[Start of Attachment]

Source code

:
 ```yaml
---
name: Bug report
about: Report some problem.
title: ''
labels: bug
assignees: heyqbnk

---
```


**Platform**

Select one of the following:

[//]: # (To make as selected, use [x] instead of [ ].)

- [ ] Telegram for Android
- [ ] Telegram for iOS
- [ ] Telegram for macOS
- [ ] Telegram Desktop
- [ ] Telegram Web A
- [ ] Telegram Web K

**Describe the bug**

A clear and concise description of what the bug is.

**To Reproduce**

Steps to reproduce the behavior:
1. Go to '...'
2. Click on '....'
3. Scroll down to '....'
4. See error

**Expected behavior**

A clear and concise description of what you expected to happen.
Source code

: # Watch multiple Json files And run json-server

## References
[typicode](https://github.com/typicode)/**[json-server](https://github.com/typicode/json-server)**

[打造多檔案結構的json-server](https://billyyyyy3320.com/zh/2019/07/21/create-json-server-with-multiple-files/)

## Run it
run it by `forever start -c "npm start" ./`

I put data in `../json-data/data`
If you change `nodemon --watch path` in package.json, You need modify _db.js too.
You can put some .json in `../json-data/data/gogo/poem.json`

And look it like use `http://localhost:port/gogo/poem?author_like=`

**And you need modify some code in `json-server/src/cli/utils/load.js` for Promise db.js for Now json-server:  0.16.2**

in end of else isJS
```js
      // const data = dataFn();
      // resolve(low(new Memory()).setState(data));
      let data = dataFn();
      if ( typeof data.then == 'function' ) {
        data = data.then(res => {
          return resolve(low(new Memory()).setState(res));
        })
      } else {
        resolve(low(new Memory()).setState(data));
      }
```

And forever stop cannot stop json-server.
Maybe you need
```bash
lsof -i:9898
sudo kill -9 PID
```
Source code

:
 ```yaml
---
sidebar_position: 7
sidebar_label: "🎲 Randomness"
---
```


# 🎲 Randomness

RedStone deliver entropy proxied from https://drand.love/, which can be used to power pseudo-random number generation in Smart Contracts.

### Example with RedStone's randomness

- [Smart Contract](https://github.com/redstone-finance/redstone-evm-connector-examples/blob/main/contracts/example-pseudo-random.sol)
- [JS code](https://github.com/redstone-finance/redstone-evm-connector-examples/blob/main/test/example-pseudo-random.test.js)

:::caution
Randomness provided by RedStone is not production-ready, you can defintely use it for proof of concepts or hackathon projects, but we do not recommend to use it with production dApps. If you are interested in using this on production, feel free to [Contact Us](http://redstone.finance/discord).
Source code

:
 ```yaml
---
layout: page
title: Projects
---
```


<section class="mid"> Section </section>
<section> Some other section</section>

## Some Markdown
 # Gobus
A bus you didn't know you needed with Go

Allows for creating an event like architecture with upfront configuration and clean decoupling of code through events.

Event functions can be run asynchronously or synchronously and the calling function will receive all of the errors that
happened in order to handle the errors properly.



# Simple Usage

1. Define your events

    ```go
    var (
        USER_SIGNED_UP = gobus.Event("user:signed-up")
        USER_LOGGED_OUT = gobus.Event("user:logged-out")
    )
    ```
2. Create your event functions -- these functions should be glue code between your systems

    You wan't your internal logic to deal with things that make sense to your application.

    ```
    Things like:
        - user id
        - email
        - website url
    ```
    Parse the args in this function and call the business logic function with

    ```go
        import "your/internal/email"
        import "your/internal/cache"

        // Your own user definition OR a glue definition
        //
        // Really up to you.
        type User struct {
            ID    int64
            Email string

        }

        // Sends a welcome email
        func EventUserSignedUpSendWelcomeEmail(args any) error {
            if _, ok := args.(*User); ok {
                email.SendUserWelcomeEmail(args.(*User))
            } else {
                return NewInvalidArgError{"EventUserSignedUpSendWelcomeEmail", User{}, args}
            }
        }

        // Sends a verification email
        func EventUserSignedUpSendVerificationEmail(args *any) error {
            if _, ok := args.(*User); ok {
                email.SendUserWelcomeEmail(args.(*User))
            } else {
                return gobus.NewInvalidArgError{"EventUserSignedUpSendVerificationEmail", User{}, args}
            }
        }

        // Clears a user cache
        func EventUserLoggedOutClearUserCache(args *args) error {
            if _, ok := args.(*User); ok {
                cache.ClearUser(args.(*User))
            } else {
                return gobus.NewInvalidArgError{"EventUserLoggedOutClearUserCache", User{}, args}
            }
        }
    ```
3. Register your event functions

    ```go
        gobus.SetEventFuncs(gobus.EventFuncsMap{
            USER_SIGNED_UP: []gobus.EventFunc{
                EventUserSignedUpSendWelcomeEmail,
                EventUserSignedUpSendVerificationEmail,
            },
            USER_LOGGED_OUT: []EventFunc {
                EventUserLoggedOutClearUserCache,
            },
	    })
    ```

[End of Attachment]

◆ Exercise goal: Working from the entries above, filter out every line that lacks "EventUserLoggedOutClearUserCache" and copy what remains.

◆ Finished task:
        func EventUserLoggedOutClearUserCache(args *args) error {
                return gobus.NewInvalidArgError{"EventUserLoggedOutClearUserCache", User{}, args}
                EventUserLoggedOutClearUserCache,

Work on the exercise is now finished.